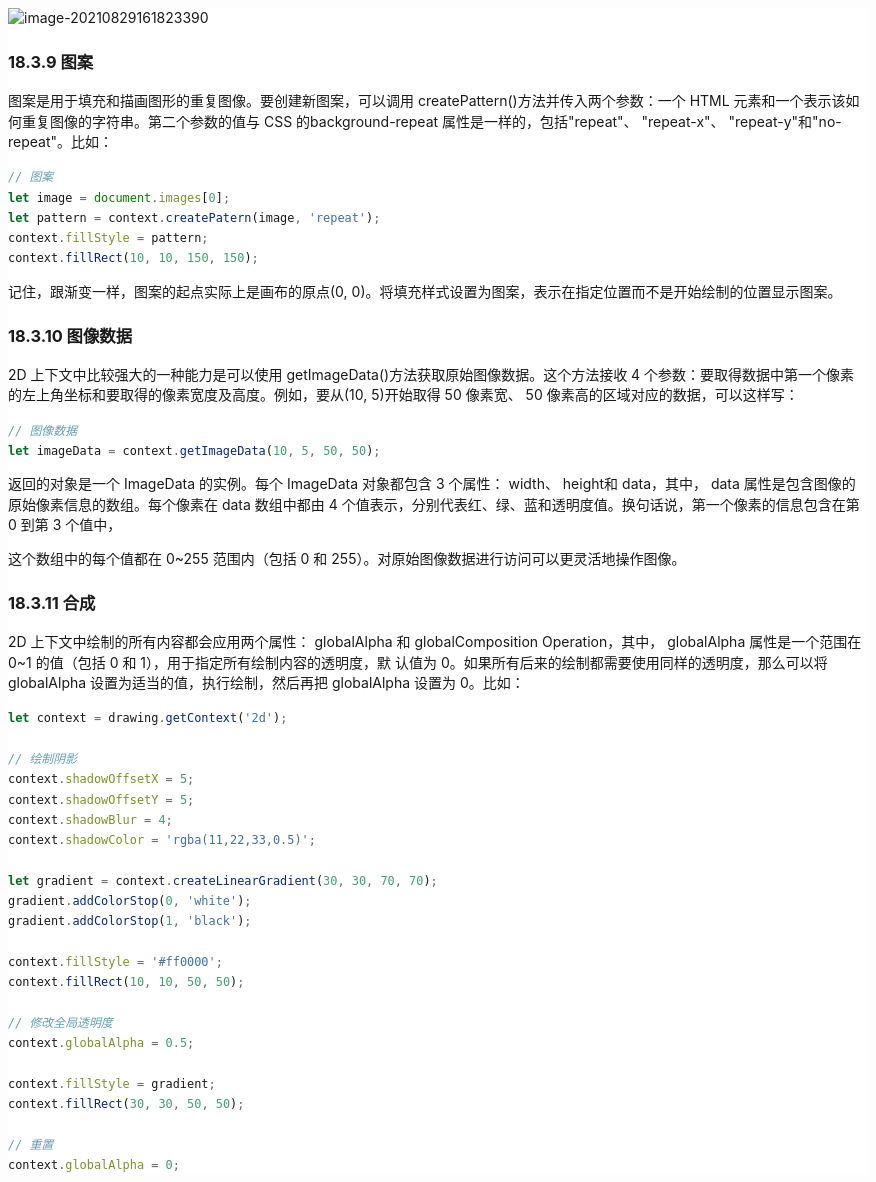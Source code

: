 ![image-20210829161823390](https://i.loli.net/2021/08/29/cwvyCfelHo1xPzR.png)

### 18.3.9 图案

图案是用于填充和描画图形的重复图像。要创建新图案，可以调用 createPattern()方法并传入两个参数：一个 HTML <img>元素和一个表示该如何重复图像的字符串。第二个参数的值与 CSS 的background-repeat 属性是一样的，包括"repeat"、 "repeat-x"、 "repeat-y"和"no-repeat"。比如：  

```javascript
// 图案
let image = document.images[0];
let pattern = context.createPatern(image, 'repeat');
context.fillStyle = pattern;
context.fillRect(10, 10, 150, 150);

```

记住，跟渐变一样，图案的起点实际上是画布的原点(0, 0)。将填充样式设置为图案，表示在指定位置而不是开始绘制的位置显示图案。  

### 18.3.10 图像数据

2D 上下文中比较强大的一种能力是可以使用 getImageData()方法获取原始图像数据。这个方法接收 4 个参数：要取得数据中第一个像素的左上角坐标和要取得的像素宽度及高度。例如，要从(10, 5)开始取得 50 像素宽、 50 像素高的区域对应的数据，可以这样写：  

```javascript
// 图像数据
let imageData = context.getImageData(10, 5, 50, 50);
```

返回的对象是一个 ImageData 的实例。每个 ImageData 对象都包含 3 个属性： width、 height和 data，其中， data 属性是包含图像的原始像素信息的数组。每个像素在 data 数组中都由 4 个值表示，分别代表红、绿、蓝和透明度值。换句话说，第一个像素的信息包含在第 0 到第 3 个值中，  



这个数组中的每个值都在 0~255 范围内（包括 0 和 255）。对原始图像数据进行访问可以更灵活地操作图像。  

### 18.3.11 合成

2D 上下文中绘制的所有内容都会应用两个属性： globalAlpha 和 globalComposition Operation，其中， globalAlpha 属性是一个范围在 0~1 的值（包括 0 和 1），用于指定所有绘制内容的透明度，默 认值为 0。如果所有后来的绘制都需要使用同样的透明度，那么可以将 globalAlpha 设置为适当的值，执行绘制，然后再把 globalAlpha 设置为 0。比如：   

```javascript
let context = drawing.getContext('2d');

// 绘制阴影
context.shadowOffsetX = 5;
context.shadowOffsetY = 5;
context.shadowBlur = 4;
context.shadowColor = 'rgba(11,22,33,0.5)';

let gradient = context.createLinearGradient(30, 30, 70, 70);
gradient.addColorStop(0, 'white');
gradient.addColorStop(1, 'black');

context.fillStyle = '#ff0000';
context.fillRect(10, 10, 50, 50);

// 修改全局透明度
context.globalAlpha = 0.5;

context.fillStyle = gradient;
context.fillRect(30, 30, 50, 50);

// 重置
context.globalAlpha = 0;
```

» Instructions to follow
The entries above need an exact copy without their pictures.

» Completed task
Source code

: ![image-20210829161823390](https://i.loli.net/2021/08/29/cwvyCfelHo1xPzR.png)

### 18.3.9 图案

图案是用于填充和描画图形的重复图像。要创建新图案，可以调用 createPattern()方法并传入两个参数：一个 HTML <img>元素和一个表示该如何重复图像的字符串。第二个参数的值与 CSS 的background-repeat 属性是一样的，包括"repeat"、 "repeat-x"、 "repeat-y"和"no-repeat"。比如：  

```javascript
// 图案
let image = document.images[0];
let pattern = context.createPatern(image, 'repeat');
context.fillStyle = pattern;
context.fillRect(10, 10, 150, 150);

```

记住，跟渐变一样，图案的起点实际上是画布的原点(0, 0)。将填充样式设置为图案，表示在指定位置而不是开始绘制的位置显示图案。  

### 18.3.10 图像数据

2D 上下文中比较强大的一种能力是可以使用 getImageData()方法获取原始图像数据。这个方法接收 4 个参数：要取得数据中第一个像素的左上角坐标和要取得的像素宽度及高度。例如，要从(10, 5)开始取得 50 像素宽、 50 像素高的区域对应的数据，可以这样写：  

```javascript
// 图像数据
let imageData = context.getImageData(10, 5, 50, 50);
```

返回的对象是一个 ImageData 的实例。每个 ImageData 对象都包含 3 个属性： width、 height和 data，其中， data 属性是包含图像的原始像素信息的数组。每个像素在 data 数组中都由 4 个值表示，分别代表红、绿、蓝和透明度值。换句话说，第一个像素的信息包含在第 0 到第 3 个值中，  



这个数组中的每个值都在 0~255 范围内（包括 0 和 255）。对原始图像数据进行访问可以更灵活地操作图像。  

### 18.3.11 合成

2D 上下文中绘制的所有内容都会应用两个属性： globalAlpha 和 globalComposition Operation，其中， globalAlpha 属性是一个范围在 0~1 的值（包括 0 和 1），用于指定所有绘制内容的透明度，默 认值为 0。如果所有后来的绘制都需要使用同样的透明度，那么可以将 globalAlpha 设置为适当的值，执行绘制，然后再把 globalAlpha 设置为 0。比如：   

```javascript
let context = drawing.getContext('2d');

// 绘制阴影
context.shadowOffsetX = 5;
context.shadowOffsetY = 5;
context.shadowBlur = 4;
context.shadowColor = 'rgba(11,22,33,0.5)';

let gradient = context.createLinearGradient(30, 30, 70, 70);
gradient.addColorStop(0, 'white');
gradient.addColorStop(1, 'black');

context.fillStyle = '#ff0000';
context.fillRect(10, 10, 50, 50);

// 修改全局透明度
context.globalAlpha = 0.5;

context.fillStyle = gradient;
context.fillRect(30, 30, 50, 50);

// 重置
context.globalAlpha = 0;
```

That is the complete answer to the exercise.